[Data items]
....

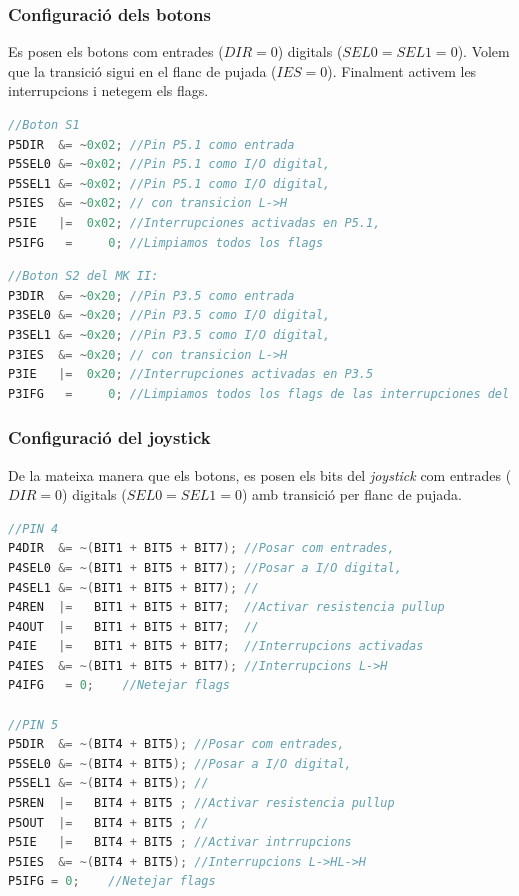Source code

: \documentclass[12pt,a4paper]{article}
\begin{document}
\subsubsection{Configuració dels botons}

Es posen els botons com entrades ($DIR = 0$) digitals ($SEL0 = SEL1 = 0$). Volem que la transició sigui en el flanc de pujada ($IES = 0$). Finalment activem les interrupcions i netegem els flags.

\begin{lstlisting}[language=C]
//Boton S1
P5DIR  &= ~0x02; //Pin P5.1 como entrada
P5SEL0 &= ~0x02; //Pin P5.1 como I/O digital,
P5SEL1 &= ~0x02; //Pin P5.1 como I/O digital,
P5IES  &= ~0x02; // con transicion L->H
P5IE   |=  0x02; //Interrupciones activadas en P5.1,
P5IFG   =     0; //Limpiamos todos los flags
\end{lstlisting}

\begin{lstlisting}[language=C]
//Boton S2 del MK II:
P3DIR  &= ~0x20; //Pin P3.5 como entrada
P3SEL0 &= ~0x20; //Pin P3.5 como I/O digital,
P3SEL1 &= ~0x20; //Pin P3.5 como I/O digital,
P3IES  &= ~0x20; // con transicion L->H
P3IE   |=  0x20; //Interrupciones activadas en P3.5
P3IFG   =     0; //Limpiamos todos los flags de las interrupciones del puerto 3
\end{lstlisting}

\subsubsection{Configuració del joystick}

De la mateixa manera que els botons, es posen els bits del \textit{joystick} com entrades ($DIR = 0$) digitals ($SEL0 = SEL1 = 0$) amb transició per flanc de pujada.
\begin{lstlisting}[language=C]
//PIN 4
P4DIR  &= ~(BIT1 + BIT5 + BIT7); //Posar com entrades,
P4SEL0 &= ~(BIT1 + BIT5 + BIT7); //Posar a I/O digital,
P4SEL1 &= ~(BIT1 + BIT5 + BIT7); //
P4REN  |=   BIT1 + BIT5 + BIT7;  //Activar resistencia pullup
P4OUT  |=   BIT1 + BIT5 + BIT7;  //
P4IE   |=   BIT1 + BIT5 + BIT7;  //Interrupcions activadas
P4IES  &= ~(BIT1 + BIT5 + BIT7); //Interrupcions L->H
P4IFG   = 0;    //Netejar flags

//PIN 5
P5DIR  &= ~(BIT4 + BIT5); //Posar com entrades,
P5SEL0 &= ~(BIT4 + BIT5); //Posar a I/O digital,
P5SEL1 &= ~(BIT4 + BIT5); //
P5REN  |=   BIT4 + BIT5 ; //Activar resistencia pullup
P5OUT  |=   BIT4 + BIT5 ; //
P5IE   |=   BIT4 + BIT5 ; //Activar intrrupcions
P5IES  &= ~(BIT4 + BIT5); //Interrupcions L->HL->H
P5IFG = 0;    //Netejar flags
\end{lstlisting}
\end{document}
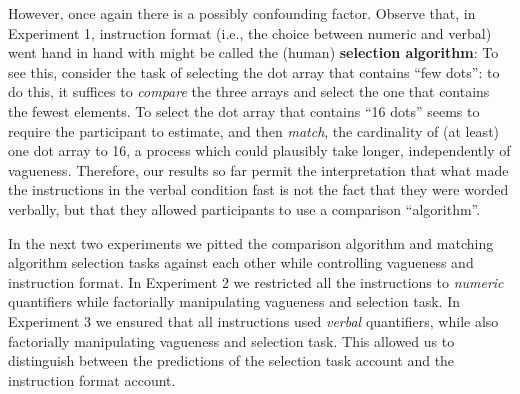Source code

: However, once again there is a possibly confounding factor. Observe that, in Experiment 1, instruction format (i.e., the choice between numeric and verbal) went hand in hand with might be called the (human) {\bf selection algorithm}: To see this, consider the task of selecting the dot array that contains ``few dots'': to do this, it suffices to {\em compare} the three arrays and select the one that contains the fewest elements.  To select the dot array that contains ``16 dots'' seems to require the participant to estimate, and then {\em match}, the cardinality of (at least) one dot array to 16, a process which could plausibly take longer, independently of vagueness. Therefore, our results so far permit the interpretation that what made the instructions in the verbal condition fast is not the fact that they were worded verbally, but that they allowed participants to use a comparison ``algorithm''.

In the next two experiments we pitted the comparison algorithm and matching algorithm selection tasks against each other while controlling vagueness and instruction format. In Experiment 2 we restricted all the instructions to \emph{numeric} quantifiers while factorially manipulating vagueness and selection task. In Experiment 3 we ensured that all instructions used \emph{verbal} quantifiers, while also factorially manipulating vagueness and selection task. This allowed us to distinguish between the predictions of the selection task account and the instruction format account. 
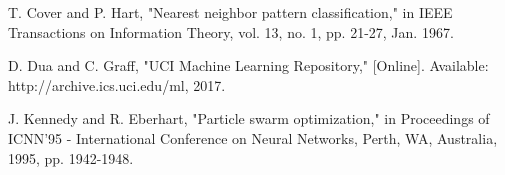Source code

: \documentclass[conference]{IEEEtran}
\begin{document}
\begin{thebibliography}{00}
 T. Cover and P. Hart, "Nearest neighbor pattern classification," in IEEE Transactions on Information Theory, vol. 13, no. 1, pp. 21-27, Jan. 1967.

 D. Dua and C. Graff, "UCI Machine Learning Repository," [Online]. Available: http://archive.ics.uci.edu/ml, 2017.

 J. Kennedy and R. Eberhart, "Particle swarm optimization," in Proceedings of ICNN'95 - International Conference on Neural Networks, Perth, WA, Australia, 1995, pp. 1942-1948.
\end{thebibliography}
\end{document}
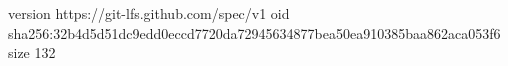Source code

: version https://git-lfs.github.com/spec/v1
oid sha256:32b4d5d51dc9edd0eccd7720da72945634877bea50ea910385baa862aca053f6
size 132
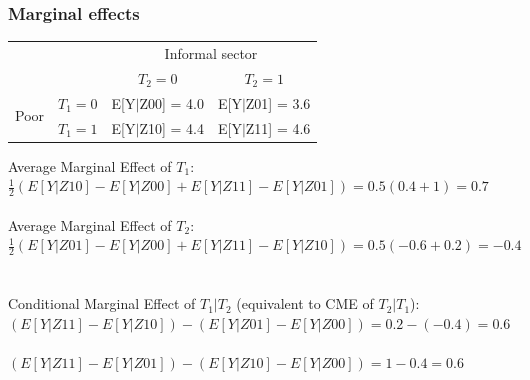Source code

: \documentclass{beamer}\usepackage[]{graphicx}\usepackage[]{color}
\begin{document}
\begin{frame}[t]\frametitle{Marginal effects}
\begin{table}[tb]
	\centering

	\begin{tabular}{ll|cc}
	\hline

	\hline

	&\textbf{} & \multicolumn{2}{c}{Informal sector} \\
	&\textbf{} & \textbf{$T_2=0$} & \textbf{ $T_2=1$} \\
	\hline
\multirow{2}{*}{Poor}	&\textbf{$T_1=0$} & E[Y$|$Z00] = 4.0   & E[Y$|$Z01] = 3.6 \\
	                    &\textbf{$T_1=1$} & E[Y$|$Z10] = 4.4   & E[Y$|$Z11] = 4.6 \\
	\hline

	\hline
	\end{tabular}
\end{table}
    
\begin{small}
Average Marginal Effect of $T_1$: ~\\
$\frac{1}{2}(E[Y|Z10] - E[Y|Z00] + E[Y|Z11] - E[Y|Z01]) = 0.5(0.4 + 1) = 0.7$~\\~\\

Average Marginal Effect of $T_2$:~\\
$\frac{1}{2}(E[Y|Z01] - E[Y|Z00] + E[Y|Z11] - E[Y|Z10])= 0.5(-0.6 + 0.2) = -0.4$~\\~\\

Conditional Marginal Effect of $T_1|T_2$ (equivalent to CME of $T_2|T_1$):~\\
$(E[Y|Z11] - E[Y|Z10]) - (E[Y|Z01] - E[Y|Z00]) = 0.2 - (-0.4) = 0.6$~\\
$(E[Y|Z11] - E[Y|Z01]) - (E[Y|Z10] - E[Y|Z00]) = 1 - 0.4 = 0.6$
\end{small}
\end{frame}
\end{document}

....

## Requirement
Go through the lines above and copy any that contain "activadas".

## Completed task
P5IE   |=  0x02; //Interrupciones activadas en P5.1,
P3IE   |=  0x20; //Interrupciones activadas en P3.5
P4IE   |=   BIT1 + BIT5 + BIT7;  //Interrupcions activadas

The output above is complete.